5 Replies Latest reply on Sep 4, 2006 9:06 AM by Newsgroup_User

Random Delay

Does anyone know an efficient way to play movie clips at random(different) intervals? I have tried using "if - else if" and the random function to go to different frames in the movie, but this produced unexpected results.

Here is one of my attempts:
var jump:Number;
jump = random(2);
trace (jump);
if (jumpr = 0) {gotoAndPlay(1);
}
else if (jump = 1) {gotoAndPlay(60);
}

Even though I can see the different numbers are actually generated (by way of the "trace") I suspect the movie clip is alway playing from line 60. I am new to scripting and this puzzles me.
Help much appreciated.
• 1. Re: Random Delay
xbingox,

> Does anyone know an efficient way to play movie clips
> at random(different) intervals?

I read your whole post and am now going through it line by line, because
I'm not sure I understand what you're asking. So far, you're asking how to
play movie clips at random intervals. Coupled with your subject line,
"Random Delay," I could see using the Math.random() method (or the random()
function, as you've done) in cahoots with setInterval().
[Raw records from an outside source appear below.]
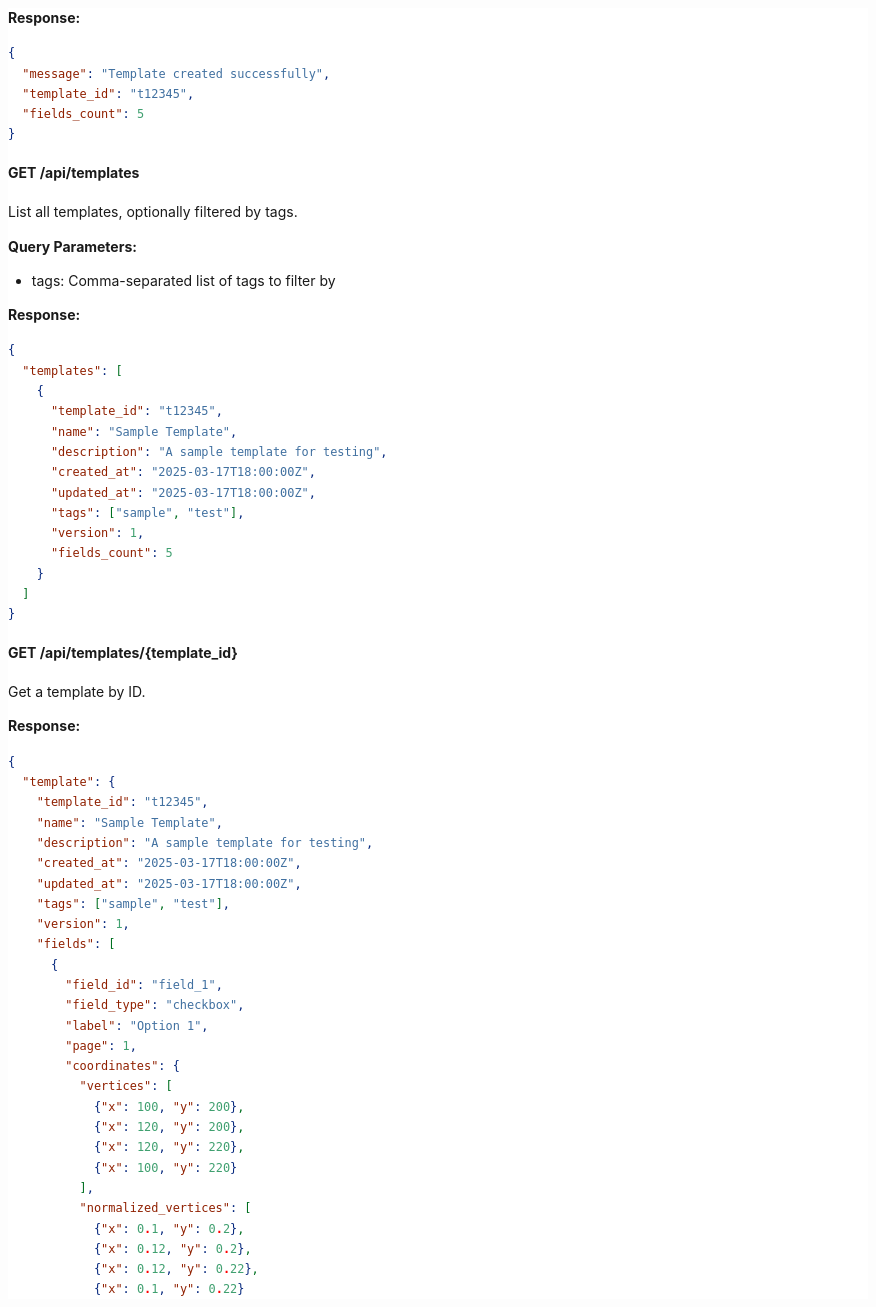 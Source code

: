 **Response:**
```json
{
  "message": "Template created successfully",
  "template_id": "t12345",
  "fields_count": 5
}
```

#### GET /api/templates

List all templates, optionally filtered by tags.

**Query Parameters:**
- tags: Comma-separated list of tags to filter by

**Response:**
```json
{
  "templates": [
    {
      "template_id": "t12345",
      "name": "Sample Template",
      "description": "A sample template for testing",
      "created_at": "2025-03-17T18:00:00Z",
      "updated_at": "2025-03-17T18:00:00Z",
      "tags": ["sample", "test"],
      "version": 1,
      "fields_count": 5
    }
  ]
}
```

#### GET /api/templates/{template_id}

Get a template by ID.

**Response:**
```json
{
  "template": {
    "template_id": "t12345",
    "name": "Sample Template",
    "description": "A sample template for testing",
    "created_at": "2025-03-17T18:00:00Z",
    "updated_at": "2025-03-17T18:00:00Z",
    "tags": ["sample", "test"],
    "version": 1,
    "fields": [
      {
        "field_id": "field_1",
        "field_type": "checkbox",
        "label": "Option 1",
        "page": 1,
        "coordinates": {
          "vertices": [
            {"x": 100, "y": 200},
            {"x": 120, "y": 200},
            {"x": 120, "y": 220},
            {"x": 100, "y": 220}
          ],
          "normalized_vertices": [
            {"x": 0.1, "y": 0.2},
            {"x": 0.12, "y": 0.2},
            {"x": 0.12, "y": 0.22},
            {"x": 0.1, "y": 0.22}
```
> I have tried using "if - else if" and the random function to
> go to different frames in the movie, but this produced
> unexpected results.

This is where you lost me. You're talking about going to frames in the
main timeline, not "play[ing] movie clips" (unless you mean the main
timeline itself, which is a movie clip). So are you still talking about the
same thing?

> Here is one of my attempts:
> var jump:Number;
> jump = random(2);

So far, so good. The variable jump contains a random integer of either
0 or 1.

> trace (jump);

This puts the value of jump into the Output panel, for testing.

> if (jumpr = 0) {gotoAndPlay(1);
> }

There's a typo here, and I wonder if that's your problem. You haven't
declared a variable named jumpr.

> else if (jump = 1) {gotoAndPlay(60);
> }

David Stiller
Dev blog, http://www.quip.net/blog/
"Luck is the residue of good design."

• 2. Re: Random Delay
I'm also a little confused about your post, but if David hasn't fixed your problem, here's my take -
I'm wondering if you're talking about randomly jumping to a set of pre-defined points with the if.. else if bit.
In which case you could have an array of possible 'jumps' using an array, then gotoAndPlay a value from the array:

var myArr:Array = new Array();
myArr[0] = "framelabel or number";
myArr[1] = "framelabel or number";
myArr[2] = "framelabel or number";
myArr[3] = "framelabel or number";
var jump:Number = random( myArr.length - 1 );
gotoAndPlay( myArr[jump] );

I may be way off here, though. Apologies for typos and so on..
• 3. Re: Random Delay
David, thanks for your exhaustive answer. I should have been more specific. Basically the swf will be an image with an animated highlight behind a mask layer. (i.e a white bar moving behind a mask layer). It looks and plays well, but with the swf looping every 3 seconds it looks a bit calculated, so I want to vary the repetition.

The moving white bar is a movie clip, but I put the action script on a separate layer in the main timeline.

Actually I just realized the movie clip itself is not animated. I motion tweened the layer containing the white line movie clip in the main timeline. The tween is from frame 1 to 20. The entire scene is 80 frames.

The typo is only in the posting.

I will investigate setInterval as you suggest
• 4. Re: Random Delay
chewtoy, thanks. Yes basically that is what I am trying to achieve. See my answer to David.
• 5. Re: Random Delay
xbingox,

> It looks and plays well, but with the swf looping every 3
> seconds it looks a bit calculated, so I want to vary the
> repetition.

Okay. I suppose that means you might be sending a particular movie clip
to a certain frame, where it can loop from the beginning (or some other
point) -- but it should do this looping at random intervals.

The setInterval() function will do what you need. You'll just have to
use it, then kill it, then use it, then kill it, again and again, providing
a random number of milliseconds each time.